-- Excerpted records --
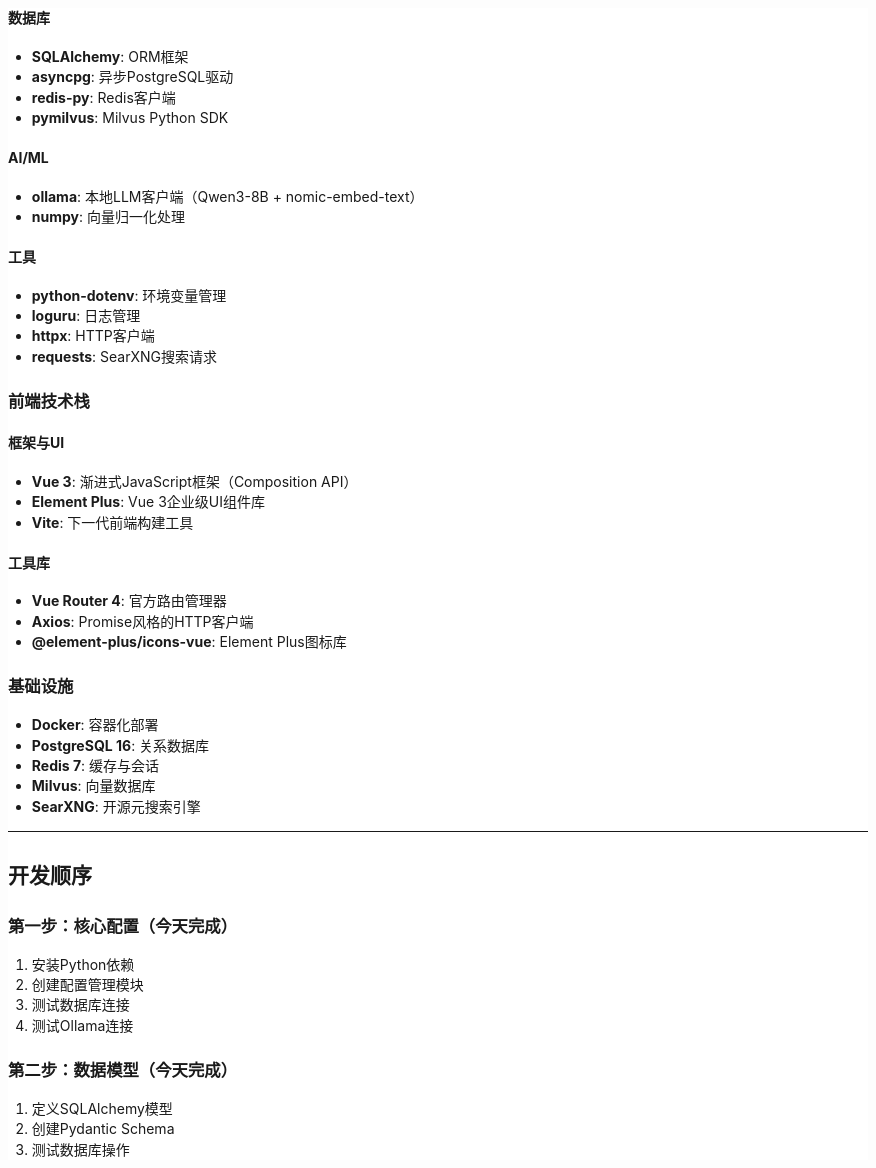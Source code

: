 #### 数据库
- **SQLAlchemy**: ORM框架
- **asyncpg**: 异步PostgreSQL驱动
- **redis-py**: Redis客户端
- **pymilvus**: Milvus Python SDK

#### AI/ML
- **ollama**: 本地LLM客户端（Qwen3-8B + nomic-embed-text）
- **numpy**: 向量归一化处理

#### 工具
- **python-dotenv**: 环境变量管理
- **loguru**: 日志管理
- **httpx**: HTTP客户端
- **requests**: SearXNG搜索请求

### 前端技术栈

#### 框架与UI
- **Vue 3**: 渐进式JavaScript框架（Composition API）
- **Element Plus**: Vue 3企业级UI组件库
- **Vite**: 下一代前端构建工具

#### 工具库
- **Vue Router 4**: 官方路由管理器
- **Axios**: Promise风格的HTTP客户端
- **@element-plus/icons-vue**: Element Plus图标库

### 基础设施
- **Docker**: 容器化部署
- **PostgreSQL 16**: 关系数据库
- **Redis 7**: 缓存与会话
- **Milvus**: 向量数据库
- **SearXNG**: 开源元搜索引擎

---

## 开发顺序

### 第一步：核心配置（今天完成）
1. 安装Python依赖
2. 创建配置管理模块
3. 测试数据库连接
4. 测试Ollama连接

### 第二步：数据模型（今天完成）
1. 定义SQLAlchemy模型
2. 创建Pydantic Schema
3. 测试数据库操作
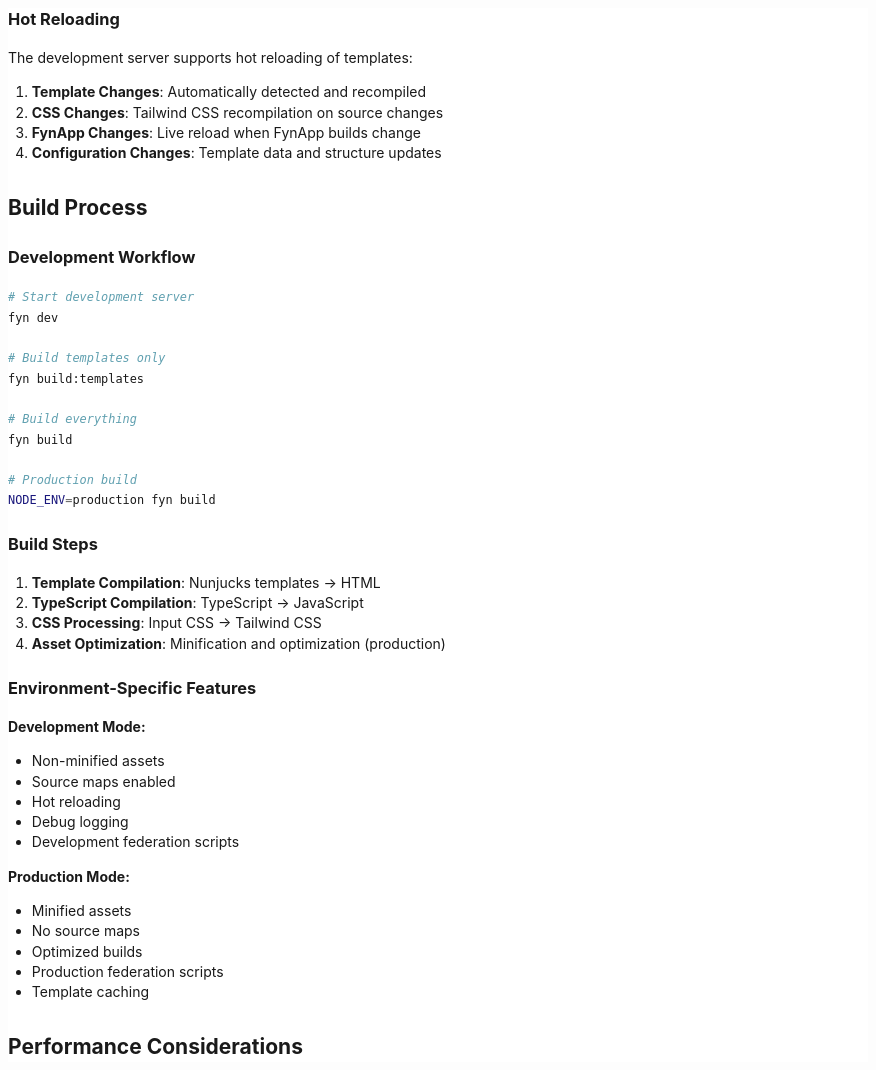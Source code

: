 ### Hot Reloading

The development server supports hot reloading of templates:

1. **Template Changes**: Automatically detected and recompiled
2. **CSS Changes**: Tailwind CSS recompilation on source changes
3. **FynApp Changes**: Live reload when FynApp builds change
4. **Configuration Changes**: Template data and structure updates

## Build Process

### Development Workflow

```bash
# Start development server
fyn dev

# Build templates only
fyn build:templates

# Build everything
fyn build

# Production build
NODE_ENV=production fyn build
```

### Build Steps

1. **Template Compilation**: Nunjucks templates → HTML
2. **TypeScript Compilation**: TypeScript → JavaScript
3. **CSS Processing**: Input CSS → Tailwind CSS
4. **Asset Optimization**: Minification and optimization (production)

### Environment-Specific Features

**Development Mode:**
- Non-minified assets
- Source maps enabled
- Hot reloading
- Debug logging
- Development federation scripts

**Production Mode:**
- Minified assets
- No source maps
- Optimized builds
- Production federation scripts
- Template caching

## Performance Considerations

-- Activity --
Copy, exactly and only, the lines above that begin with the one containing "The development server" and finish with the one containing "- Source maps enabled".

-- Solution to this task --
The development server supports hot reloading of templates:

1. **Template Changes**: Automatically detected and recompiled
2. **CSS Changes**: Tailwind CSS recompilation on source changes
3. **FynApp Changes**: Live reload when FynApp builds change
4. **Configuration Changes**: Template data and structure updates

## Build Process

### Development Workflow

```bash
# Start development server
fyn dev

# Build templates only
fyn build:templates

# Build everything
fyn build

# Production build
NODE_ENV=production fyn build
```

### Build Steps

1. **Template Compilation**: Nunjucks templates → HTML
2. **TypeScript Compilation**: TypeScript → JavaScript
3. **CSS Processing**: Input CSS → Tailwind CSS
4. **Asset Optimization**: Minification and optimization (production)

### Environment-Specific Features

**Development Mode:**
- Non-minified assets
- Source maps enabled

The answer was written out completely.